Start of The input

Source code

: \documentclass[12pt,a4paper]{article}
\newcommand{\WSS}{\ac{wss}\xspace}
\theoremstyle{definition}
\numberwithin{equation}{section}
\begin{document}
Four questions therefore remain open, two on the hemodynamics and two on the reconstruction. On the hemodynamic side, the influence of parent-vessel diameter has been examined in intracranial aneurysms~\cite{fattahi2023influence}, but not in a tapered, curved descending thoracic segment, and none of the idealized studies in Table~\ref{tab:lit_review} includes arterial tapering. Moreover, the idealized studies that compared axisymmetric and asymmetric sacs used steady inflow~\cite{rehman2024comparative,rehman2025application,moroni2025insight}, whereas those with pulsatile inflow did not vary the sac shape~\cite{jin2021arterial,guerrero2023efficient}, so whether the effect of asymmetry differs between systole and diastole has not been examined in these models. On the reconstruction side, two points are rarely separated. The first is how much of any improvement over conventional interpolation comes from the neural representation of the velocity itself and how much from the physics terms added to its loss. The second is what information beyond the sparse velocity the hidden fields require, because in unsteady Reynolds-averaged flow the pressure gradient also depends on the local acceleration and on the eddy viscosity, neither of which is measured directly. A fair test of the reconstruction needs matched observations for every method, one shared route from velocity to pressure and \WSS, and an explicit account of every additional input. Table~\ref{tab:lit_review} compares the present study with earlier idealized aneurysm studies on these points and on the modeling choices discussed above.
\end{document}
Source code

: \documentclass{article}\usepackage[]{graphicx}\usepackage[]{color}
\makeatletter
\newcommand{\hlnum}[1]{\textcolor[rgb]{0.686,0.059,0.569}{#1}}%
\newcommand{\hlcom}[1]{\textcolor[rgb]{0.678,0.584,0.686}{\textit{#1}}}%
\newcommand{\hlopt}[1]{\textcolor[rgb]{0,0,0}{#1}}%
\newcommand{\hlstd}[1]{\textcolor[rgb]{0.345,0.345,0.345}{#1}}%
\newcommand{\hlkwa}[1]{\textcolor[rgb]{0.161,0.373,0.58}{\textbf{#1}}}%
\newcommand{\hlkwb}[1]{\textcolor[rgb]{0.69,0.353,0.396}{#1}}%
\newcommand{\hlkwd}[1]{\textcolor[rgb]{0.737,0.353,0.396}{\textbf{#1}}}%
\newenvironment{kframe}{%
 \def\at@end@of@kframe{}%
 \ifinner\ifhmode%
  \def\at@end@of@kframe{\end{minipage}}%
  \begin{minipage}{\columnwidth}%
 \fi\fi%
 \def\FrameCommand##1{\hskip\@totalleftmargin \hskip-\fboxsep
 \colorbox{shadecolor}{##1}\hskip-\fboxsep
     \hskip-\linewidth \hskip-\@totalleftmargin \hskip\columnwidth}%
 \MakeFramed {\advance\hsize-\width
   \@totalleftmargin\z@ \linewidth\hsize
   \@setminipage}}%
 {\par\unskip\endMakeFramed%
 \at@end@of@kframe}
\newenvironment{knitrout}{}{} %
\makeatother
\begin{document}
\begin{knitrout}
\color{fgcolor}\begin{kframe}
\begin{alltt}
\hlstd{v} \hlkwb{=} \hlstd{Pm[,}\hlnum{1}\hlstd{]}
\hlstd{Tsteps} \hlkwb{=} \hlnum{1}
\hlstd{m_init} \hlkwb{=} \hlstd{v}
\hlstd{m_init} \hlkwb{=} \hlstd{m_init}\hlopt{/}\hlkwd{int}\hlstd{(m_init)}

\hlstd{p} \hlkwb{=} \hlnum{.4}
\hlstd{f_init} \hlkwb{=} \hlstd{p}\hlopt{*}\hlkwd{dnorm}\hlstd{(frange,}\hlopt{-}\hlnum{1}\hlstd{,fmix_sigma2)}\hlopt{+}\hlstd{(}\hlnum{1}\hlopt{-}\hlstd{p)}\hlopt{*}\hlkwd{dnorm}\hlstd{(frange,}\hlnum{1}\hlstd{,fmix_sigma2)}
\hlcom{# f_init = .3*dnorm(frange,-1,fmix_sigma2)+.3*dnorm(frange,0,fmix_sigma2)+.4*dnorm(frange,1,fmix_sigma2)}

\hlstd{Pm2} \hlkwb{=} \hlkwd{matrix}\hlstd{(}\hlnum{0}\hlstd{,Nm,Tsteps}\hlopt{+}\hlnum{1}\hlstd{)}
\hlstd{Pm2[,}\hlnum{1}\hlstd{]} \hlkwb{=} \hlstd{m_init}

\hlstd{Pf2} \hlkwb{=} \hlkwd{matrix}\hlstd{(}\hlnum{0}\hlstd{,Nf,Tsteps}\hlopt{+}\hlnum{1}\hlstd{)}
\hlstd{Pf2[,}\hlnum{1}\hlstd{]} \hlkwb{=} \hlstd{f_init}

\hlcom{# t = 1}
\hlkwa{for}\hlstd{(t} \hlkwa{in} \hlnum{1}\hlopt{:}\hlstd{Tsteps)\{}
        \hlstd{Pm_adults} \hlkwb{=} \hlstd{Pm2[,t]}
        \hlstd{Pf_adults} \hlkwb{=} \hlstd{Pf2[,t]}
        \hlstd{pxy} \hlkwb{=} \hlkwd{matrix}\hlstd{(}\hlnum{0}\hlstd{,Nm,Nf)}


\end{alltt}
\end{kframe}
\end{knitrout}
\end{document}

End of The input

## Your instructions
Search the material above for the word "hskip", then copy each line that holds it.

## Output for this task
 \def\FrameCommand##1{\hskip\@totalleftmargin \hskip-\fboxsep
 \colorbox{shadecolor}{##1}\hskip-\fboxsep
     \hskip-\linewidth \hskip-\@totalleftmargin \hskip\columnwidth}%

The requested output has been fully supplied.